▶ What the task requires
A verbatim transcript of the lines below, starting at the first and ending with the one that holds "### Información Importante", is what should be produced.

[Stored records]

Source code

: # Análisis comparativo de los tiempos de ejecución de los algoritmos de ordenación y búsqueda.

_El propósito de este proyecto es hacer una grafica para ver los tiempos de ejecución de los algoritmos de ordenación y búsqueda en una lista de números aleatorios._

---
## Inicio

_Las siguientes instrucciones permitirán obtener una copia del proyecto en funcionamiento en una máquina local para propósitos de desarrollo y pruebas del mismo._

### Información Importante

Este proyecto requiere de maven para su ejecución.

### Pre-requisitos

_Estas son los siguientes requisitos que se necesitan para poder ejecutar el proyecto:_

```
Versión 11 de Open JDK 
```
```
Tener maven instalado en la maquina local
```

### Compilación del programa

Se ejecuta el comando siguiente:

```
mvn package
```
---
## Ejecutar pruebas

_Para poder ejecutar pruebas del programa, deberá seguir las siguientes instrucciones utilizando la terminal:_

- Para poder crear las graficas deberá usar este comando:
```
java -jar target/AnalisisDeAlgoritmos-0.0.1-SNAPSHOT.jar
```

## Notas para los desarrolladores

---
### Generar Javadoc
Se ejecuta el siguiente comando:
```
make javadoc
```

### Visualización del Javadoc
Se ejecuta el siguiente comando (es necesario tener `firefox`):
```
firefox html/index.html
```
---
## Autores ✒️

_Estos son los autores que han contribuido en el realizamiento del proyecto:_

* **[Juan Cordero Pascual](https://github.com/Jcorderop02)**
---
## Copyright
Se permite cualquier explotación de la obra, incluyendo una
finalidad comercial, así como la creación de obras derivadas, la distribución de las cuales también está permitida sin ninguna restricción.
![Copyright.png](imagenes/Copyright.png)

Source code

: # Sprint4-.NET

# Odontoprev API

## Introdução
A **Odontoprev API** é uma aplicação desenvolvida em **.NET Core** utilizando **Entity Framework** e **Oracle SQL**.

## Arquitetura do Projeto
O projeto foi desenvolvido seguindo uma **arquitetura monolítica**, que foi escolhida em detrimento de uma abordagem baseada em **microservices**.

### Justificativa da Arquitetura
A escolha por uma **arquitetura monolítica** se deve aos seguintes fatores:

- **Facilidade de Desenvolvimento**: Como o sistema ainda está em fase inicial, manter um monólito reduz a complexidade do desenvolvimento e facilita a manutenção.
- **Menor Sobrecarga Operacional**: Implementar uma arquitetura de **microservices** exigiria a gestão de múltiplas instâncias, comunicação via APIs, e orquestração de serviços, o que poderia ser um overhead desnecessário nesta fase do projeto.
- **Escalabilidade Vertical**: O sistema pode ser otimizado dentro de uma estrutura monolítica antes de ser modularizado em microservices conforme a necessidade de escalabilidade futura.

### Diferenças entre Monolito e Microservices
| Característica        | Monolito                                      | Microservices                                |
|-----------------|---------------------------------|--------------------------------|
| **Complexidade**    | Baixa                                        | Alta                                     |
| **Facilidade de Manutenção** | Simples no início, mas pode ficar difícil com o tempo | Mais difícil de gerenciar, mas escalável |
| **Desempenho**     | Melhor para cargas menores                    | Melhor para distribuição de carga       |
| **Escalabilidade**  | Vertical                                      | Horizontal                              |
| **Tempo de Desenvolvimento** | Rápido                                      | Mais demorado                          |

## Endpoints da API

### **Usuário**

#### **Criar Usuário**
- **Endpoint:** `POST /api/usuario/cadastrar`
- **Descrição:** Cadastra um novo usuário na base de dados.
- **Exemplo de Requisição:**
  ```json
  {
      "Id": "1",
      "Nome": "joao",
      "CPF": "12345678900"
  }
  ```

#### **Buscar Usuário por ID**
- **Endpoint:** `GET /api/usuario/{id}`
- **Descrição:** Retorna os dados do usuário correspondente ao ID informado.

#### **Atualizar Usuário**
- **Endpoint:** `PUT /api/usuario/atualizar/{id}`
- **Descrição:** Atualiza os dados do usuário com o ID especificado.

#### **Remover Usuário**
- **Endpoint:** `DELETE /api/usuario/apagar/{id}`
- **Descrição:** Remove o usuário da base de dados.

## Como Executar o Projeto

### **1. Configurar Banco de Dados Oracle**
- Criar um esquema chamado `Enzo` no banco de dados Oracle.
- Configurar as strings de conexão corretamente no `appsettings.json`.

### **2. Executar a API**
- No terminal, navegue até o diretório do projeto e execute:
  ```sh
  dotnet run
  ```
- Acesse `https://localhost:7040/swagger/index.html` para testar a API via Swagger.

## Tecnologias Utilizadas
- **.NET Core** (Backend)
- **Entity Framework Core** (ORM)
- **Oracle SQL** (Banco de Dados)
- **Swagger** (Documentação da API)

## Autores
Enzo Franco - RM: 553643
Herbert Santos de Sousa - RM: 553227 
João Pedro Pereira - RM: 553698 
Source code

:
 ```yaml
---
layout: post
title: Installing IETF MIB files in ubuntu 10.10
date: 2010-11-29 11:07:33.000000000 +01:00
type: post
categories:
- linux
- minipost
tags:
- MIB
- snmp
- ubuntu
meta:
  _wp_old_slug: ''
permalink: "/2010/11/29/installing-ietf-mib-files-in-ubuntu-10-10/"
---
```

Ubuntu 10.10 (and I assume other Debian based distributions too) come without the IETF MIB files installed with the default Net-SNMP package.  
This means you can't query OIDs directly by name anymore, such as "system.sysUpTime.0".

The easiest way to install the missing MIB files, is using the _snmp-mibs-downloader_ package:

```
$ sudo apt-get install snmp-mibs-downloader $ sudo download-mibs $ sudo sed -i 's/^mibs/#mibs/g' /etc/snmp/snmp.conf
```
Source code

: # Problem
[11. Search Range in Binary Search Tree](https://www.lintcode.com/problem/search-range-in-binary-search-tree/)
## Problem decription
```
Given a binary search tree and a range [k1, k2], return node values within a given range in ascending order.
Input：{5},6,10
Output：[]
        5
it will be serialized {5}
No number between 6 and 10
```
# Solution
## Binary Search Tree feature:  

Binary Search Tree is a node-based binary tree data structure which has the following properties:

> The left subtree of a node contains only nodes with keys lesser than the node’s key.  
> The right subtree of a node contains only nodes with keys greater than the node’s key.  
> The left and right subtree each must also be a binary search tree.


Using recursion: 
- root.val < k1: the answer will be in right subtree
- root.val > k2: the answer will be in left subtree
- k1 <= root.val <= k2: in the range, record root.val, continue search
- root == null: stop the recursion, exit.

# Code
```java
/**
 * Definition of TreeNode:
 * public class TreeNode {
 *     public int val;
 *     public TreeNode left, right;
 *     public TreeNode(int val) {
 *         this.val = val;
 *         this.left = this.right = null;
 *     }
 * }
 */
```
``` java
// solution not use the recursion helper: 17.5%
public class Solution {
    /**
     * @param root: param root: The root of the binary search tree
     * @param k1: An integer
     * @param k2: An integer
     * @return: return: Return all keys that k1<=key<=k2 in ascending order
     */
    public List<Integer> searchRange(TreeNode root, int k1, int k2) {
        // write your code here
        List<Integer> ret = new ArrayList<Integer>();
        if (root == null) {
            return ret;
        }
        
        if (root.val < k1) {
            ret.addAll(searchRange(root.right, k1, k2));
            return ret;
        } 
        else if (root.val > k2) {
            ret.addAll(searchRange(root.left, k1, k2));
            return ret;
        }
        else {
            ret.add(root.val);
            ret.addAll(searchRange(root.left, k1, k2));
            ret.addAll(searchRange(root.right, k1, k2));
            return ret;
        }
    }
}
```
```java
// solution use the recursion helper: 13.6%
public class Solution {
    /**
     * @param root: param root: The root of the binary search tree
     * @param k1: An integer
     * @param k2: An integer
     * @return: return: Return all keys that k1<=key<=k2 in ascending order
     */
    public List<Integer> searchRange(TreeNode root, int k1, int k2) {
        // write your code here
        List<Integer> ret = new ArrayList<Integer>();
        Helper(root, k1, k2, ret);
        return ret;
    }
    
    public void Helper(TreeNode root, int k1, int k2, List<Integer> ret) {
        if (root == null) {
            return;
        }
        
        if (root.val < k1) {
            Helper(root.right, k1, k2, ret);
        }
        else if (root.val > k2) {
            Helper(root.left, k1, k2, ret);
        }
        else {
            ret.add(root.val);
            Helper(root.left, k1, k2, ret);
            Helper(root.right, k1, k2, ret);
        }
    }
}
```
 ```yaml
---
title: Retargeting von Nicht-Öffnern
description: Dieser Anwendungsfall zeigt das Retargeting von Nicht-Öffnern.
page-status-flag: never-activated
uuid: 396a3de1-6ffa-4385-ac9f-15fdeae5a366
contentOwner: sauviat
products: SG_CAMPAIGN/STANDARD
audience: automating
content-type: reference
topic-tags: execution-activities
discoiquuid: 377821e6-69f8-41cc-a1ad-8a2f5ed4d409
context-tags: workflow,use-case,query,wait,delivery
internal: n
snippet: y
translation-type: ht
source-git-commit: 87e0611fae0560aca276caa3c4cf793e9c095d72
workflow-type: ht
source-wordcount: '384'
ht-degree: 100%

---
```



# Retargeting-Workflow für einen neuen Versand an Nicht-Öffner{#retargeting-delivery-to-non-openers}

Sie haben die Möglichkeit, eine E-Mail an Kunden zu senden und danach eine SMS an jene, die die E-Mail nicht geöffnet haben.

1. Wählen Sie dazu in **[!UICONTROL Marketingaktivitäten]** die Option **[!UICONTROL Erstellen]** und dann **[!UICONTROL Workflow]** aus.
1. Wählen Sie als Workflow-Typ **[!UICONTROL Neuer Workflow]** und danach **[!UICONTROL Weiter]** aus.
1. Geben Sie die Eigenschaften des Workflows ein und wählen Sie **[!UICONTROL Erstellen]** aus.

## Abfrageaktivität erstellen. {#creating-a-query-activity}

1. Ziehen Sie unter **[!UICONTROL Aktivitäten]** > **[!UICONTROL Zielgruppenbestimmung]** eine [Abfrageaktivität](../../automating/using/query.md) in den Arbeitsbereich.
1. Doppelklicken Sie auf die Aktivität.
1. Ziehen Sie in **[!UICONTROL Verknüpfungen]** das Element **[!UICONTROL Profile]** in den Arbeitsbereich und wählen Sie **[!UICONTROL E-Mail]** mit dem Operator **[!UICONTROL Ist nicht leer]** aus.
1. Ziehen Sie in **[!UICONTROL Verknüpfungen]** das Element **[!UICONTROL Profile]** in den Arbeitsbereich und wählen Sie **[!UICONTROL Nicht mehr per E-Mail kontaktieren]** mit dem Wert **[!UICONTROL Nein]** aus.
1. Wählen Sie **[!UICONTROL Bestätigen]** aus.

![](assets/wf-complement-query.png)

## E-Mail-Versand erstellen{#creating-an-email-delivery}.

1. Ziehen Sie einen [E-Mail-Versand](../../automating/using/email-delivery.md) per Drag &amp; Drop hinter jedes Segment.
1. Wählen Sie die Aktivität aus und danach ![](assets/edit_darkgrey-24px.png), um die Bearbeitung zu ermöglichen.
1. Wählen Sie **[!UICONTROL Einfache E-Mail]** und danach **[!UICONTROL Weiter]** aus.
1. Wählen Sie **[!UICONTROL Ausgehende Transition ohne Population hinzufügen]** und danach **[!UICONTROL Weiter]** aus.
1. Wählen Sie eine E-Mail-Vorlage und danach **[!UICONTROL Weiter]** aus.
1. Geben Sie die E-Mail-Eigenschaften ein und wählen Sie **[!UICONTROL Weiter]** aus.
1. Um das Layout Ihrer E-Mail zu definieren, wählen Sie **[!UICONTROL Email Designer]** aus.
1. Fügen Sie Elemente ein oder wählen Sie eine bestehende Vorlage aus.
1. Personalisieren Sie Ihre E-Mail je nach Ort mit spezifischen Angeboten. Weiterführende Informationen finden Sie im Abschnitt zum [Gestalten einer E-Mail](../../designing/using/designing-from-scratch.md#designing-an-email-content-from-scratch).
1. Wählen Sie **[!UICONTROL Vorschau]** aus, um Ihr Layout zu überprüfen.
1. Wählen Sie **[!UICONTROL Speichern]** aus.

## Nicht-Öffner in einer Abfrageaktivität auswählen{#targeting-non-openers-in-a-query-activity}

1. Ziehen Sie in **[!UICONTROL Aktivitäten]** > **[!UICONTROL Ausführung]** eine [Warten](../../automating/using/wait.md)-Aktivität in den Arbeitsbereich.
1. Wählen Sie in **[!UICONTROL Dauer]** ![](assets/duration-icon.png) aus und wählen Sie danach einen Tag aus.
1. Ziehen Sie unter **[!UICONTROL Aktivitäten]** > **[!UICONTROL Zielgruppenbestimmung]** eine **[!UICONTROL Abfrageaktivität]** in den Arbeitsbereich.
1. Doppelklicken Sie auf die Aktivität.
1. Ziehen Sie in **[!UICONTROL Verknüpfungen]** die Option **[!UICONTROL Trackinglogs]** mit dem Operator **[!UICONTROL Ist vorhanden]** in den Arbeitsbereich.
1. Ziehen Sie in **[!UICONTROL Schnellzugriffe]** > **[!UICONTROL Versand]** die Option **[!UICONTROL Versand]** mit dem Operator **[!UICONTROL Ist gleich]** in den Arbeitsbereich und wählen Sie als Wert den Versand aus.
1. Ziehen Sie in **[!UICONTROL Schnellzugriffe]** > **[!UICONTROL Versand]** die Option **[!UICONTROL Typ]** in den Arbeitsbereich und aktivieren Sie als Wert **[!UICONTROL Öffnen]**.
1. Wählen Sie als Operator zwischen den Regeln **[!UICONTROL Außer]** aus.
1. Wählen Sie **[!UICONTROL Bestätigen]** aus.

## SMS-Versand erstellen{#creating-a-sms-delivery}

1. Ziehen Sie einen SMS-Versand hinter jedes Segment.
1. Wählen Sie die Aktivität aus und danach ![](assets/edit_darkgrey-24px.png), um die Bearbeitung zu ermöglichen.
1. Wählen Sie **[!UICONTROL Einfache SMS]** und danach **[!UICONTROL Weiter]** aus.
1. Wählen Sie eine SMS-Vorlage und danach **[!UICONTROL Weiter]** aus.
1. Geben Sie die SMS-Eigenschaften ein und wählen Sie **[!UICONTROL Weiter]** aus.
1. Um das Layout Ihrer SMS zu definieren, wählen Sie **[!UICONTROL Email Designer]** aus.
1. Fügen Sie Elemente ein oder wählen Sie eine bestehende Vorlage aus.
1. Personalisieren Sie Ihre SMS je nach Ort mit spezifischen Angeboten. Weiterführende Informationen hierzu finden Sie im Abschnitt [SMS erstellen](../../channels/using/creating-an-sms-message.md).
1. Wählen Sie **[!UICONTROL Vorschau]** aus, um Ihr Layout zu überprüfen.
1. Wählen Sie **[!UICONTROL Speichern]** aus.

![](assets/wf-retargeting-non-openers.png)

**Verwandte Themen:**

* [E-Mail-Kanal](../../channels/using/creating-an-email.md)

▶ Output below
Source code

: # Análisis comparativo de los tiempos de ejecución de los algoritmos de ordenación y búsqueda.

_El propósito de este proyecto es hacer una grafica para ver los tiempos de ejecución de los algoritmos de ordenación y búsqueda en una lista de números aleatorios._

---
## Inicio

_Las siguientes instrucciones permitirán obtener una copia del proyecto en funcionamiento en una máquina local para propósitos de desarrollo y pruebas del mismo._

### Información Importante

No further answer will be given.